What the exercise asks
Of all the lines in the entries, how many carry the word "Properties"? The reply is that number and no more.
*** Information provided ***
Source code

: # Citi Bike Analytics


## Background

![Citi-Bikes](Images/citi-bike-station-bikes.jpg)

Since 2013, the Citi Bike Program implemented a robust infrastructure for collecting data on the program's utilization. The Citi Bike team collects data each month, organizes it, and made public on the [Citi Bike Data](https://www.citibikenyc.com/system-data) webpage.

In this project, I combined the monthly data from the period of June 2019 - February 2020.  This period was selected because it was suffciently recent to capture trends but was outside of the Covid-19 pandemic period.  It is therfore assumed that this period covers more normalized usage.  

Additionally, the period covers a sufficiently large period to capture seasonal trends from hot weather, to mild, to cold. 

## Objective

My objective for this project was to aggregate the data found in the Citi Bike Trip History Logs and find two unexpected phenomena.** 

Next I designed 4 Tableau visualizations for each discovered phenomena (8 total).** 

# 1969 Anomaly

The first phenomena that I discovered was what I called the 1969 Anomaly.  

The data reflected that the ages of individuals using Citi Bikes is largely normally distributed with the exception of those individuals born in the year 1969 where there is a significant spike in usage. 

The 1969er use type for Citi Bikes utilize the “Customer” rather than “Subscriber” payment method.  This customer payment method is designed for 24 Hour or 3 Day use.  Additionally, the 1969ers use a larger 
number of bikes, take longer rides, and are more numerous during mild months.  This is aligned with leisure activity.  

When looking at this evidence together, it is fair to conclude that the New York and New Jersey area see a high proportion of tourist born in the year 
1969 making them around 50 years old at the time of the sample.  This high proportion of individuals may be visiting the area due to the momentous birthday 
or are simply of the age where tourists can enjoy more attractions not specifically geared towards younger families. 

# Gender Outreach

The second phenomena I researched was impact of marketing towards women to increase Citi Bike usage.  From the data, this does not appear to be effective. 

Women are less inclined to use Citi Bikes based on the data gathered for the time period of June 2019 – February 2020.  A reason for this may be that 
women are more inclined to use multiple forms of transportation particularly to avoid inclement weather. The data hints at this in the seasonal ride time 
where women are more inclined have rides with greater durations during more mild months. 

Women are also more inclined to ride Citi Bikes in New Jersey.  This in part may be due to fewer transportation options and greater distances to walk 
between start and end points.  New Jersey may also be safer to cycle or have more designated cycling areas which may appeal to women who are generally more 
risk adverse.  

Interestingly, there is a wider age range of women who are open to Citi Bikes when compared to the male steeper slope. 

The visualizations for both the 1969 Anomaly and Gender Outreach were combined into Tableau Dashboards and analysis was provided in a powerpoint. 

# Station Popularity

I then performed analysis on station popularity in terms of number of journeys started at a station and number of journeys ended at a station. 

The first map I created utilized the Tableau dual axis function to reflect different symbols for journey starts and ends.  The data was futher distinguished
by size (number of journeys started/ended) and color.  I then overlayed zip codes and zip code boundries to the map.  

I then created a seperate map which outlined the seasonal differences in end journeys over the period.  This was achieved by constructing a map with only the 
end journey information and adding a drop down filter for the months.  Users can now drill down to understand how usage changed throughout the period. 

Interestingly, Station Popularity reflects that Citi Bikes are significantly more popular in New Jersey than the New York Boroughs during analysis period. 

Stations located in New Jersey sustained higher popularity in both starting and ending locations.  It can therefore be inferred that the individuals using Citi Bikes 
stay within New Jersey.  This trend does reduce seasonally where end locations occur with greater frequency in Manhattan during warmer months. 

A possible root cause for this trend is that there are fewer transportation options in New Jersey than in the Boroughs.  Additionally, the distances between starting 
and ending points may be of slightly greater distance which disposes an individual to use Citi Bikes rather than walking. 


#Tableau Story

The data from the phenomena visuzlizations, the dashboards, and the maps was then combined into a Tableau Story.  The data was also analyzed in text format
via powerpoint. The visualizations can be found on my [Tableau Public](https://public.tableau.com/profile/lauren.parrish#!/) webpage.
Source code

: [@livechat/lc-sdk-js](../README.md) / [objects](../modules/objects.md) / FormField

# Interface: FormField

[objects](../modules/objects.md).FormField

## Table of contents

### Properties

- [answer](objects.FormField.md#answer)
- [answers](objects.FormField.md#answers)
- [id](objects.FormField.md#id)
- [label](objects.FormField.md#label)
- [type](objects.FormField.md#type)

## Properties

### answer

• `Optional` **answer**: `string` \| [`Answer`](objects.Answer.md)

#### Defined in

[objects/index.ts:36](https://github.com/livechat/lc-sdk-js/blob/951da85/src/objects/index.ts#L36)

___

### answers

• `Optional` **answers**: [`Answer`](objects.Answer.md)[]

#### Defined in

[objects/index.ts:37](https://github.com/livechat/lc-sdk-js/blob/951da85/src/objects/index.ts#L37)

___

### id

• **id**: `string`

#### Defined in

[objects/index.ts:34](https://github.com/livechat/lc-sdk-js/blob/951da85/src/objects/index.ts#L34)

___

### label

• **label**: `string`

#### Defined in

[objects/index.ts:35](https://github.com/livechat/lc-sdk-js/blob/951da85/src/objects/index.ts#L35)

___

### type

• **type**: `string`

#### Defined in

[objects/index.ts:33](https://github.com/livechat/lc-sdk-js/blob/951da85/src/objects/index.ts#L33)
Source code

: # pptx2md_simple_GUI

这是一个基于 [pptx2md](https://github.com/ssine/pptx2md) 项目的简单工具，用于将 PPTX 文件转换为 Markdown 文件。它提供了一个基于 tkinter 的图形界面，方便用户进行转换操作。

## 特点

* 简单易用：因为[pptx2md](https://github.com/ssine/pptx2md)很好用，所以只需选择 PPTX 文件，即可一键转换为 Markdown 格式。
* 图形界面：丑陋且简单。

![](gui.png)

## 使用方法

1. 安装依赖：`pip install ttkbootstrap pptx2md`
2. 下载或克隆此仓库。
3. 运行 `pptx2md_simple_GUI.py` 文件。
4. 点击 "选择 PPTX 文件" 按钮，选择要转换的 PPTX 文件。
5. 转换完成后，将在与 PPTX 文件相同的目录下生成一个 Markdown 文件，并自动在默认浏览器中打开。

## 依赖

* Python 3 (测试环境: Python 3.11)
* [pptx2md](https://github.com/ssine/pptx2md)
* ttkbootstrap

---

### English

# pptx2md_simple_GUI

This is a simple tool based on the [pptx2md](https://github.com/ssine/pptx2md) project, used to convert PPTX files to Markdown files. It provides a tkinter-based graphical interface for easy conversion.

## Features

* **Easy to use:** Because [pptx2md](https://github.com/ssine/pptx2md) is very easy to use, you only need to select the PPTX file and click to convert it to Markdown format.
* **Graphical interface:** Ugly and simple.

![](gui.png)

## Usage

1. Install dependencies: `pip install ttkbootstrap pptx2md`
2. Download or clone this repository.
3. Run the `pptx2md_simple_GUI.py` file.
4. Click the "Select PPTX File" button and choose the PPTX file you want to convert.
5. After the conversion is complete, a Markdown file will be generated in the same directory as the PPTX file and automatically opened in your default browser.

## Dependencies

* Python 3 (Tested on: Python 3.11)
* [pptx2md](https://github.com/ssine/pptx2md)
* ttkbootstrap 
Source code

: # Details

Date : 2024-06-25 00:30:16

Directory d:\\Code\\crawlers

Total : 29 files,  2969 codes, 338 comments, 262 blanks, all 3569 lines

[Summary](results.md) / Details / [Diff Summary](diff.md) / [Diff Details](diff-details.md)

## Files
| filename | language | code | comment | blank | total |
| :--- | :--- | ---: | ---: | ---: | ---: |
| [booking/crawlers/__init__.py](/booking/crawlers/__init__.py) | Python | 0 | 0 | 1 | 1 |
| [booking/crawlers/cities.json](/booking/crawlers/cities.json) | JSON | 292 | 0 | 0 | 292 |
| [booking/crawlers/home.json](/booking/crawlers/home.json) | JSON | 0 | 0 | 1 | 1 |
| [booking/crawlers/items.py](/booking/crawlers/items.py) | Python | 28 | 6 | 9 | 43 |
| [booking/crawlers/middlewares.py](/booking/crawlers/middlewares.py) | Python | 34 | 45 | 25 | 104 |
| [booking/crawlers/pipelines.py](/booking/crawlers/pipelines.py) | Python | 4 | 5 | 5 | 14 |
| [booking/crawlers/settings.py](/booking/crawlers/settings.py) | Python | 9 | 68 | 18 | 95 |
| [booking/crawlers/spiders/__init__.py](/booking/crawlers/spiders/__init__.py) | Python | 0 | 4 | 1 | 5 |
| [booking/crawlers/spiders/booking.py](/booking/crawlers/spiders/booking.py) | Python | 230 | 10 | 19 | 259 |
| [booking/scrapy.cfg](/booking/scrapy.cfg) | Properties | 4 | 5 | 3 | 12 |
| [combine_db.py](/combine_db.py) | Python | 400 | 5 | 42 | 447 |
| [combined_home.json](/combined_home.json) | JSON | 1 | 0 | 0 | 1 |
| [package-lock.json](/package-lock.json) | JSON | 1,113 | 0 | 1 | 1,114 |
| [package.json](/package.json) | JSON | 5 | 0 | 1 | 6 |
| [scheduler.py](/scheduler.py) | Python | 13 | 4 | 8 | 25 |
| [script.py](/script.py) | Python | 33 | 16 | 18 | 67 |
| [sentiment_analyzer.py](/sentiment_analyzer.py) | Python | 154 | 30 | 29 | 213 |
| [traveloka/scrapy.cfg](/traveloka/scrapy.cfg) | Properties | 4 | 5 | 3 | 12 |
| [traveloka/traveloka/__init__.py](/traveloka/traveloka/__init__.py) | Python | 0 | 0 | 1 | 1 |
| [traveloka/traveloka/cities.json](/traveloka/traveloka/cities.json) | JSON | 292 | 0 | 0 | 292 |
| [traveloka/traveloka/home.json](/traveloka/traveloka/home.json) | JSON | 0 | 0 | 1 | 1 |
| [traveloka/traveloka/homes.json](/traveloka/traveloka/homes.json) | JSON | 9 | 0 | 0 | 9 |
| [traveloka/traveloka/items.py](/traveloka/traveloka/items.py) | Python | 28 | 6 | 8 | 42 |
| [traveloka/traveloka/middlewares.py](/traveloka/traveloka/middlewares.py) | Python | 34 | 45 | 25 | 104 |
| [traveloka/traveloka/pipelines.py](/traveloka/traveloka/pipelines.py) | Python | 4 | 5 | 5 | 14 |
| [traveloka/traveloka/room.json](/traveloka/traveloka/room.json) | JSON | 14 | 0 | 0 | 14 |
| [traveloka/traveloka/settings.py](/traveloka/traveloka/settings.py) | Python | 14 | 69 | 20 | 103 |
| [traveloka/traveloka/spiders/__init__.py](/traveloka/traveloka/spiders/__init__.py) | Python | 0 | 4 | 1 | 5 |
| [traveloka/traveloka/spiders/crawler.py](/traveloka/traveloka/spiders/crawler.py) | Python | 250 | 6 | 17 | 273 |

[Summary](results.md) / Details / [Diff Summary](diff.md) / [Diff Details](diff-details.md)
*** End of Information provided ***
Exercise output
4